Multi-View Subgraph Neural Networks: Self-Supervised Learning with Scarce Labeled Data

TL;DR

This paper introduces Muse, a self-supervised GNN framework that leverages multi-view subgraphs to capture both local and long-range dependencies, significantly improving node classification in low-data scenarios.

Contribution

Muse is a novel self-supervised learning framework that uses multi-view subgraphs to effectively capture long-range dependencies and local structures, enhancing GNN performance with scarce labels.

Findings

Muse outperforms existing methods on low-data node classification tasks.

The multi-view subgraph approach effectively captures both local and long-range dependencies.

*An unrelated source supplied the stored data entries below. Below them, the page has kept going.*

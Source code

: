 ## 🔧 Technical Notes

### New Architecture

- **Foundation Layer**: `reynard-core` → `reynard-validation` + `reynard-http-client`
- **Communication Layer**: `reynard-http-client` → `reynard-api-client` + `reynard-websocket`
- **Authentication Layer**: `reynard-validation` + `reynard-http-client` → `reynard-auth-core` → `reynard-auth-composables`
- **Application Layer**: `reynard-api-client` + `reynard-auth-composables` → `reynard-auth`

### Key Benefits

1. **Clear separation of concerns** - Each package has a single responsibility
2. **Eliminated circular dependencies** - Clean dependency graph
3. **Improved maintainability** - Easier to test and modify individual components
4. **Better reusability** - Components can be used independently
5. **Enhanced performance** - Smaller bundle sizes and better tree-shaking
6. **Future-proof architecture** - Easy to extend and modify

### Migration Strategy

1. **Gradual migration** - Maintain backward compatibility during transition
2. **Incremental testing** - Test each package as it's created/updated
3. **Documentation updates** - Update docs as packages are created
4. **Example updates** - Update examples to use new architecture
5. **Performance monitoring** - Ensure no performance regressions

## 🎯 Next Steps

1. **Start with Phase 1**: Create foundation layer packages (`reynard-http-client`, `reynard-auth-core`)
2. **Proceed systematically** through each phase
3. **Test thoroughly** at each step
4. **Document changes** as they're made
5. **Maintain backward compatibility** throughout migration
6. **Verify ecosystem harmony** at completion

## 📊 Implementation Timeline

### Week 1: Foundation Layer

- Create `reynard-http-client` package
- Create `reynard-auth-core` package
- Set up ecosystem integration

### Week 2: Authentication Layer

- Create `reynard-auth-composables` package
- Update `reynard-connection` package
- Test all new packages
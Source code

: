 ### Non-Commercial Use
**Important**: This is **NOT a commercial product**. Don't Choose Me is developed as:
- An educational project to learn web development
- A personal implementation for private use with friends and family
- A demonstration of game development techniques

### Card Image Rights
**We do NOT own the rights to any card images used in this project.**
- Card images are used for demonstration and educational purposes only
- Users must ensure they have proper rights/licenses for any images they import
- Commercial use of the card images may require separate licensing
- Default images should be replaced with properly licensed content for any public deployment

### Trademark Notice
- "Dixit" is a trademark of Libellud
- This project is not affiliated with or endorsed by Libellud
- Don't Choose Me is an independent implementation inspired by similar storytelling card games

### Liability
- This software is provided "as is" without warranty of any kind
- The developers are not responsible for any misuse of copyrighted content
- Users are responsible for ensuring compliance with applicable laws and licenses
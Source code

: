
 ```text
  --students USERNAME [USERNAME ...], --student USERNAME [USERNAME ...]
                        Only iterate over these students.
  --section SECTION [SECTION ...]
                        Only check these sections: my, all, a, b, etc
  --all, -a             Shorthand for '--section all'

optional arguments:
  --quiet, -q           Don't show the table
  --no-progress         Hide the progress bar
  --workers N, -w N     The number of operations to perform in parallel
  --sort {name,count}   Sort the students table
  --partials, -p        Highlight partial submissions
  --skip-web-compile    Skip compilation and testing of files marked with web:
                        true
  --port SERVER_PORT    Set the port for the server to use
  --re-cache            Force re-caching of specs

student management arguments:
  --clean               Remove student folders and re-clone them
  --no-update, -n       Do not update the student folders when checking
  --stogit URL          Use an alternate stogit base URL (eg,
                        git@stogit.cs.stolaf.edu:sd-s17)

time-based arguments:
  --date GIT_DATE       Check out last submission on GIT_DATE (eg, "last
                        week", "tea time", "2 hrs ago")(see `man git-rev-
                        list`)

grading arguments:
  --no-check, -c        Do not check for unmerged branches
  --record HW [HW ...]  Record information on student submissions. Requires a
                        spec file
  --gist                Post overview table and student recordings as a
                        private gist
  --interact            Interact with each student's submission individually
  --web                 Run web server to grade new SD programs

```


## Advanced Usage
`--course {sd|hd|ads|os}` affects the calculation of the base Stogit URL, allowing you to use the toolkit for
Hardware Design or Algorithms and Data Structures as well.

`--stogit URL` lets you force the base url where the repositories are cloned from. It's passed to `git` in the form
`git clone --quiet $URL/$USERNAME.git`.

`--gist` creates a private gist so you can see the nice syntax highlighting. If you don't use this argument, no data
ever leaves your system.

Experimental results demonstrate improved accuracy with limited labeled data.

Abstract

While graph neural networks (GNNs) have become the de-facto standard for graph-based node classification, they impose a strong assumption on the availability of sufficient labeled samples. This assumption restricts the classification performance of prevailing GNNs on many real-world applications suffering from low-data regimes. Specifically, features extracted from scarce labeled nodes could not provide sufficient supervision for the unlabeled samples, leading to severe over-fitting. In this work, we point out that leveraging subgraphs to capture long-range dependencies can augment the representation of a node with homophily properties, thus alleviating the low-data regime. However, prior works leveraging subgraphs fail to capture the long-range dependencies among nodes. To this end, we present a novel self-supervised learning framework, called multi-view subgraph neural networks (Muse), for handling long-range dependencies. In particular, we propose an information theory-based identification mechanism to identify two types of subgraphs from the views of input space and latent space, respectively. The former is to capture the local structure of the graph, while the latter captures the long-range dependencies among nodes. By fusing these two views of subgraphs, the learned representations can preserve the topological properties of the graph at large, including the local structure and long-range dependencies, thus maximizing their expressiveness for downstream node classification tasks. Experimental results show that Muse outperforms the alternative methods on node classification tasks with limited labeled data.